### Source data
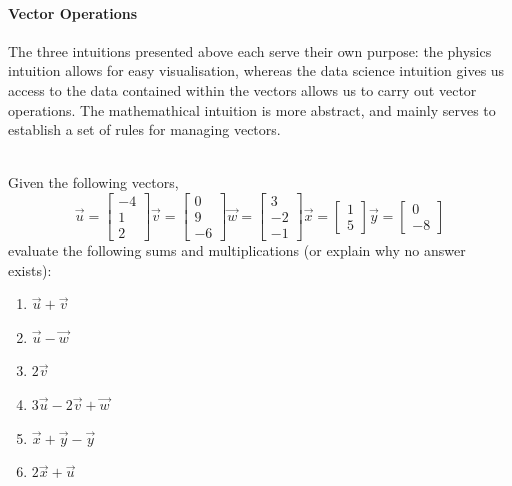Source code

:\paragraph{Vector Operations}
The three intuitions presented above each serve their own purpose: the physics intuition allows for easy visualisation, whereas the data science intuition gives us access to the data contained within the vectors allows us to carry out vector operations. The mathemathical intuition is more abstract, and mainly serves to establish a set of rules for managing vectors.

\def\u{\begin{bmatrix} -4 \\ 1 \\ 2 \end{bmatrix}}
\def\v{\begin{bmatrix} 0 \\ 9 \\ -6 \end{bmatrix}}
\def\w{\begin{bmatrix} 3 \\ -2 \\ -1 \end{bmatrix}}
\def\x{\begin{bmatrix} 1 \\ 5 \end{bmatrix}}
\def\y{\begin{bmatrix} 0 \\ -8 \end{bmatrix}}
\def\inprod#1#2{\langle #1 \mid #2 \rangle}
\def\outprod#1#2{\mid\! #1 \rangle \langle #2 \!\mid}

\begin{exercise}\mbox{}\\[2mm]
  Given the following vectors,
  \begin{equation*}
    \vec u = \u
    \vec v = \v
    \vec w = \w
    \vec x = \x
    \vec y = \y
  \end{equation*}
    evaluate the following sums and multiplications (or explain why no answer exists):
    \begin{enumerate}[label=\alph*.]
      \item $\vec u + \vec v$
      \item $\vec u - \vec w$
      \item $2\vec v$
      \item $3\vec u - 2\vec v + \vec w$
      \item $\vec x + \vec y - \vec y$
      \item $2\vec x + \vec u$
    \end{enumerate}
\end{exercise}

### What to do
Transcribe all of the records above exactly; no image should appear in what you write.

### Exercise solution
Source code

:\paragraph{Vector Operations}
The three intuitions presented above each serve their own purpose: the physics intuition allows for easy visualisation, whereas the data science intuition gives us access to the data contained within the vectors allows us to carry out vector operations. The mathemathical intuition is more abstract, and mainly serves to establish a set of rules for managing vectors.

\def\u{\begin{bmatrix} -4 \\ 1 \\ 2 \end{bmatrix}}
\def\v{\begin{bmatrix} 0 \\ 9 \\ -6 \end{bmatrix}}
\def\w{\begin{bmatrix} 3 \\ -2 \\ -1 \end{bmatrix}}
\def\x{\begin{bmatrix} 1 \\ 5 \end{bmatrix}}
\def\y{\begin{bmatrix} 0 \\ -8 \end{bmatrix}}
\def\inprod#1#2{\langle #1 \mid #2 \rangle}
\def\outprod#1#2{\mid\! #1 \rangle \langle #2 \!\mid}

\begin{exercise}\mbox{}\\[2mm]
  Given the following vectors,
  \begin{equation*}
    \vec u = \u
    \vec v = \v
    \vec w = \w
    \vec x = \x
    \vec y = \y
  \end{equation*}
    evaluate the following sums and multiplications (or explain why no answer exists):
    \begin{enumerate}[label=\alph*.]
      \item $\vec u + \vec v$
      \item $\vec u - \vec w$
      \item $2\vec v$
      \item $3\vec u - 2\vec v + \vec w$
      \item $\vec x + \vec y - \vec y$
      \item $2\vec x + \vec u$
    \end{enumerate}
\end{exercise}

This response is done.